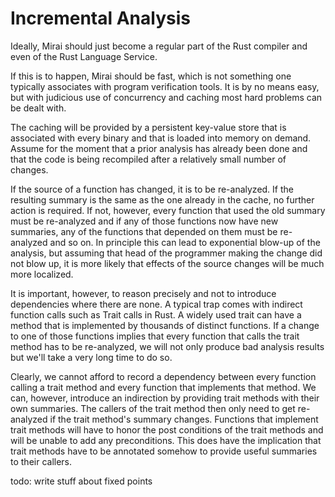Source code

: # Incremental Analysis

Ideally, Mirai should just become a regular part of the Rust compiler and even of the Rust Language Service.

If this is to happen, Mirai should be fast, which is not something one typically associates with program verification
tools. It is by no means easy, but with judicious use of concurrency and caching most hard problems can be dealt with.

The caching will be provided by a persistent key-value store that is associated with every binary and that is loaded
into memory on demand. Assume for the moment that a prior analysis has already been done and that the code is being 
recompiled after a relatively small number of changes.

If the source of a function has changed, it is to be re-analyzed. If the resulting summary is the same as the one already
in the cache, no further action is required. If not, however, every function that used the old summary must be
re-analyzed and if any of those functions now have new summaries, any of the functions that depended on them must be
re-analyzed and so on. In principle this can lead to exponential blow-up of the analysis, but assuming that head of
the programmer making the change did not blow up, it is more likely that effects of the source changes will be
much more localized.
 
It is important, however, to reason precisely and not to introduce dependencies where there are none. A typical trap
comes with indirect function calls such as Trait calls in Rust. A widely used trait can have a method that is
implemented by thousands of distinct functions. If a change to one of those functions implies that every function
that calls the trait method has to be re-analyzed, we will not only produce bad analysis results but we'll take a very
long time to do so.

Clearly, we cannot afford to record a dependency between every function calling a trait method and every function that
implements that method. We can, however, introduce an indirection by providing trait methods with their own summaries.
The callers of the trait method then only need to get re-analyzed if the trait method's summary changes. Functions that
implement trait methods will have to honor the post conditions of the trait methods and will be unable to add any
preconditions. This does have the implication that trait methods have to be annotated somehow to provide useful
summaries to their callers.

todo: write stuff about fixed points
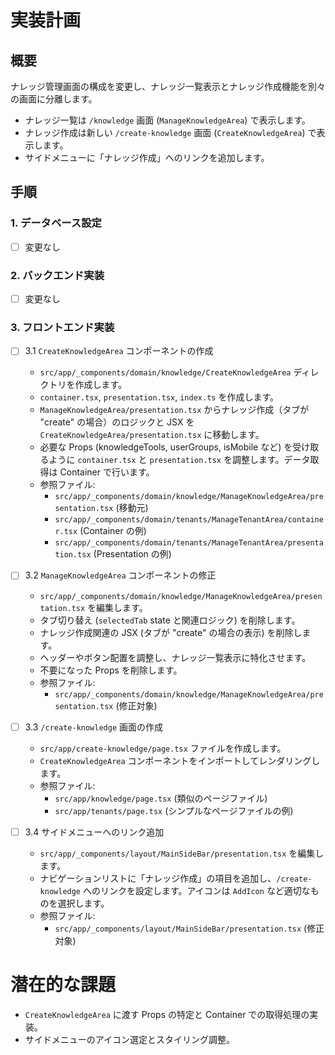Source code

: # 実装計画

## 概要

ナレッジ管理画面の構成を変更し、ナレッジ一覧表示とナレッジ作成機能を別々の画面に分離します。

- ナレッジ一覧は `/knowledge` 画面 (`ManageKnowledgeArea`) で表示します。
- ナレッジ作成は新しい `/create-knowledge` 画面 (`CreateKnowledgeArea`) で表示します。
- サイドメニューに「ナレッジ作成」へのリンクを追加します。

## 手順

### 1. データベース設定

- [ ] 変更なし

### 2. バックエンド実装

- [ ] 変更なし

### 3. フロントエンド実装

- [ ] 3.1 `CreateKnowledgeArea` コンポーネントの作成

  - `src/app/_components/domain/knowledge/CreateKnowledgeArea` ディレクトリを作成します。
  - `container.tsx`, `presentation.tsx`, `index.ts` を作成します。
  - `ManageKnowledgeArea/presentation.tsx` からナレッジ作成（タブが "create" の場合）のロジックと JSX を `CreateKnowledgeArea/presentation.tsx` に移動します。
  - 必要な Props (knowledgeTools, userGroups, isMobile など) を受け取るように `container.tsx` と `presentation.tsx` を調整します。データ取得は Container で行います。
  - 参照ファイル:
    - `src/app/_components/domain/knowledge/ManageKnowledgeArea/presentation.tsx` (移動元)
    - `src/app/_components/domain/tenants/ManageTenantArea/container.tsx` (Container の例)
    - `src/app/_components/domain/tenants/ManageTenantArea/presentation.tsx` (Presentation の例)

- [ ] 3.2 `ManageKnowledgeArea` コンポーネントの修正

  - `src/app/_components/domain/knowledge/ManageKnowledgeArea/presentation.tsx` を編集します。
  - タブ切り替え (`selectedTab` state と関連ロジック) を削除します。
  - ナレッジ作成関連の JSX (タブが "create" の場合の表示) を削除します。
  - ヘッダーやボタン配置を調整し、ナレッジ一覧表示に特化させます。
  - 不要になった Props を削除します。
  - 参照ファイル:
    - `src/app/_components/domain/knowledge/ManageKnowledgeArea/presentation.tsx` (修正対象)

- [ ] 3.3 `/create-knowledge` 画面の作成

  - `src/app/create-knowledge/page.tsx` ファイルを作成します。
  - `CreateKnowledgeArea` コンポーネントをインポートしてレンダリングします。
  - 参照ファイル:
    - `src/app/knowledge/page.tsx` (類似のページファイル)
    - `src/app/tenants/page.tsx` (シンプルなページファイルの例)

- [ ] 3.4 サイドメニューへのリンク追加
  - `src/app/_components/layout/MainSideBar/presentation.tsx` を編集します。
  - ナビゲーションリストに「ナレッジ作成」の項目を追加し、`/create-knowledge` へのリンクを設定します。アイコンは `AddIcon` など適切なものを選択します。
  - 参照ファイル:
    - `src/app/_components/layout/MainSideBar/presentation.tsx` (修正対象)

# 潜在的な課題

- `CreateKnowledgeArea` に渡す Props の特定と Container での取得処理の実装。
- サイドメニューのアイコン選定とスタイリング調整。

◆ ◆ ◆ ◆

Exactly the lines from the top of the entries through the line with "It is important, however, to", inclusive, must be given again, with every picture omitted.

Source code

: # Incremental Analysis

Ideally, Mirai should just become a regular part of the Rust compiler and even of the Rust Language Service.

If this is to happen, Mirai should be fast, which is not something one typically associates with program verification
tools. It is by no means easy, but with judicious use of concurrency and caching most hard problems can be dealt with.

The caching will be provided by a persistent key-value store that is associated with every binary and that is loaded
into memory on demand. Assume for the moment that a prior analysis has already been done and that the code is being 
recompiled after a relatively small number of changes.

If the source of a function has changed, it is to be re-analyzed. If the resulting summary is the same as the one already
in the cache, no further action is required. If not, however, every function that used the old summary must be
re-analyzed and if any of those functions now have new summaries, any of the functions that depended on them must be
re-analyzed and so on. In principle this can lead to exponential blow-up of the analysis, but assuming that head of
the programmer making the change did not blow up, it is more likely that effects of the source changes will be
much more localized.
 
It is important, however, to reason precisely and not to introduce dependencies where there are none. A typical trap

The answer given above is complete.